Now, where do you want to look for evidence? Common areas include desk research, experts from particular fields, conferences, social media, and surveys.
Four Best Practices
Rossel suggests four more important practices around the collection of signals.
(1) Do not consider signals on their own but in collections or clusters. One sign or event is unlikely to be the sole cause of a complex change. Instead, analyze signals in connection with others and in the context of a hypothesis about the future environment.
(2) Recognize that you are always a biased observer and probe your choice of any given signal. Does it reflect or confirm your worldview? How does your point of view help to color what you have identified?

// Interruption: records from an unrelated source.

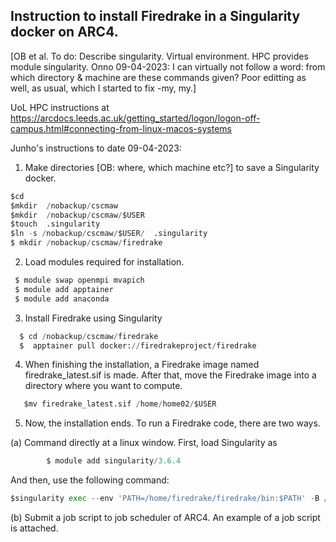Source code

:## Instruction to install Firedrake in a Singularity docker on ARC4.

[OB et al. To do: Describe singularity. Virtual environment. HPC provides module singularity.
Onno 09-04-2023: I can virtually not follow a word: from which directory & machine are these commands given?
Poor editting as well, as usual, which I started to fix -my, my.]

UoL HPC instructions at https://arcdocs.leeds.ac.uk/getting_started/logon/logon-off-campus.html#connecting-from-linux-macos-systems

Junho's instructions to date 09-04-2023:

1.	Make directories [OB: where, which machine etc?] to save a Singularity docker.
  ```Python
  $cd
  $mkdir  /nobackup/cscmaw
  $mkdir  /nobackup/cscmaw/$USER
  $touch  .singularity
  $ln -s /nobackup/cscmaw/$USER/  .singularity
  $ mkdir /nobackup/cscmaw/firedrake
  
```
2.	Load modules required for installation.
```Python
 $ module swap openmpi mvapich
 $ module add apptainer
 $ module add anaconda
```
       
3.	Install Firedrake using Singularity
```Python
  $ cd /nobackup/cscmaw/firedrake
  $  apptainer pull docker://firedrakeproject/firedrake
  ```
4.	When finishing the installation, a Firedrake image named firedrake_latest.sif is made.
After that, move the Firedrake image into a directory where you want to compute.
```Python
   $mv firedrake_latest.sif /home/home02/$USER
```

5.	Now, the installation ends. To run a Firedrake code, there are two ways.

(a)	Command directly at a linux window. First, load Singularity as 
```Python
        $ module add singularity/3.6.4
```
  
  And then, use the following command:
  
```Python
$singularity exec --env 'PATH=/home/firedrake/firedrake/bin:$PATH' -B /run -B /nobackup -B ~/.cache:/home/firedrake/firedrake/.cache firedrake_latest.sif python BL_test.py
```

(b)	Submit a job script to job scheduler of ARC4. An example of a job script is attached.

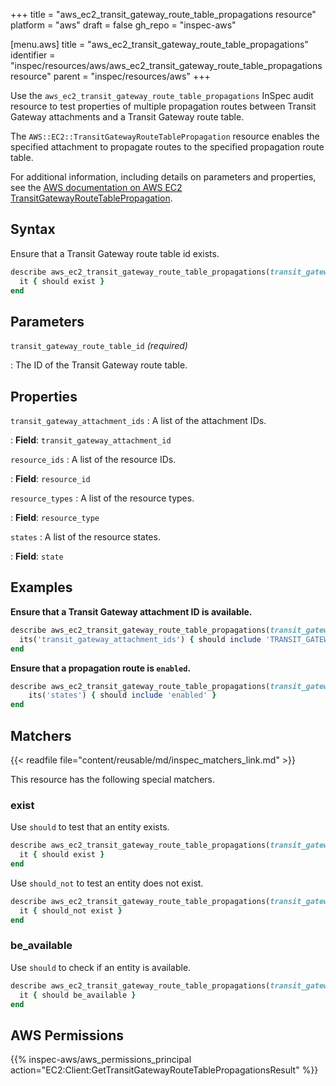 +++
title = "aws_ec2_transit_gateway_route_table_propagations resource"
platform = "aws"
draft = false
gh_repo = "inspec-aws"

[menu.aws]
title = "aws_ec2_transit_gateway_route_table_propagations"
identifier = "inspec/resources/aws/aws_ec2_transit_gateway_route_table_propagations resource"
parent = "inspec/resources/aws"
+++

Use the `aws_ec2_transit_gateway_route_table_propagations` InSpec audit resource to test properties of multiple propagation routes between Transit Gateway attachments and a Transit Gateway route table.

The `AWS::EC2::TransitGatewayRouteTablePropagation` resource enables the specified attachment to propagate routes to the specified propagation route table.

For additional information, including details on parameters and properties, see the [AWS documentation on AWS EC2 TransitGatewayRouteTablePropagation](https://docs.aws.amazon.com/AWSCloudFormation/latest/UserGuide/aws-resource-ec2-transitgatewayroutetablepropagation.html).

## Syntax

Ensure that a Transit Gateway route table id exists.

```ruby
describe aws_ec2_transit_gateway_route_table_propagations(transit_gateway_route_table_id: 'TRANSIT_GATEWAY_ROUTE_TABLE_ID') do
  it { should exist }
end
```

## Parameters

`transit_gateway_route_table_id` _(required)_

: The ID of the Transit Gateway route table.

## Properties

`transit_gateway_attachment_ids`
: A list of the attachment IDs.

: **Field**: `transit_gateway_attachment_id`

`resource_ids`
: A list of the resource IDs.

: **Field**: `resource_id`

`resource_types`
: A list of the resource types.

: **Field**: `resource_type`

`states`
: A list of the resource states.

: **Field**: `state`

## Examples

**Ensure that a Transit Gateway attachment ID is available.**

```ruby
describe aws_ec2_transit_gateway_route_table_propagations(transit_gateway_route_table_id: 'TRANSIT_GATEWAY_ROUTE_TABLE_ID') do
  its('transit_gateway_attachment_ids') { should include 'TRANSIT_GATEWAY_ROUTE_TABLE_ID' }
end
```

**Ensure that a propagation route is `enabled`.**

```ruby
describe aws_ec2_transit_gateway_route_table_propagations(transit_gateway_route_table_id: 'TRANSIT_GATEWAY_ROUTE_TABLE_ID') do
    its('states') { should include 'enabled' }
end
```

## Matchers

{{< readfile file="content/reusable/md/inspec_matchers_link.md" >}}

This resource has the following special matchers.

### exist

Use `should` to test that an entity exists.

```ruby
describe aws_ec2_transit_gateway_route_table_propagations(transit_gateway_route_table_id: 'TRANSIT_GATEWAY_ROUTE_TABLE_ID') do
  it { should exist }
end
```

Use `should_not` to test an entity does not exist.

```ruby
describe aws_ec2_transit_gateway_route_table_propagations(transit_gateway_route_table_id: 'TRANSIT_GATEWAY_ROUTE_TABLE_ID') do
  it { should_not exist }
end
```

### be_available

Use `should` to check if an entity is available.

```ruby
describe aws_ec2_transit_gateway_route_table_propagations(transit_gateway_route_table_id: 'TRANSIT_GATEWAY_ROUTE_TABLE_ID') do
  it { should be_available }
end
```

## AWS Permissions

{{% inspec-aws/aws_permissions_principal action="EC2:Client:GetTransitGatewayRouteTablePropagationsResult" %}}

(3) Horizon scanning should be a collaborative activity. It is essential to hear what other stakeholders think about your selections. They should hold different views from yours—the more diverse the group that performs horizon scanning, the better.
(4) When you decide with a group to include a particular signal in your expectations of the future environment, you should continue to follow the phenomenon and appraise it in light of what happens later. This rigor will help sharpen your understanding of how change occurs and when it is relevant for you.
A Final Point: Organizational Culture is More Important than Gathering a Lot of Signals
Directions and explanations of horizon scanning often focus especially on the collection of information and weak signals. This is a function of its history. Horizon scanning evolved in an information-poor environment. People had to go to public libraries and government offices to collect data. A conference or a meeting with an expert offered a rare opportunity for insight into an otherwise closed environment.
Today is different. We are drowning not only in information but in intelligently curated collections of new, emergent innovations, ideas, and practices that come from many channels. This fact makes the entire concept of a “weak” signal less important. It places more pressure on the people collecting information to openly and thoughtfully select and evaluate their findings. Fostering an organizational culture that can take in information that may counter its dominant view of the future and is open to creative analysis is critical. Without a strong, open culture around information, it does not matter how much information is collected because your organization will not be able to make good use of it.
Side Note on the Value of a Wide Aperture in Scanning:
Imagine you are the captain of a trade vessel in an earlier era …
Your livelihood depends on your ability to set sail. You need to know whether stormy weather, strange creatures, or ships from enemy lands may be lurking.
Your tools are simple. You have your eyes and your best instincts and judgment. But if you only stand and look in one direction, you might miss an enemy ship coming from the other. Your best bet is to scan–to look widely in every direction to grasp all of the dangers and threats emerging from the water.
That is the essential metaphor of the foresight technique called Horizon scanning (and also environmental scanning).
We live in a world of deep expertise and specialization. Our professional cultures celebrate specialization over generalists. And of course, we only have so many hours in the day.
Nevertheless, time and again, institutional leaders are surprised and unprepared for events. It isn’t because those events were unsurprising, but because strategists hadn’t set their sights wide enough. Scanning a wide range of activity domains can help leaders identify emerging issues they would not otherwise have seen.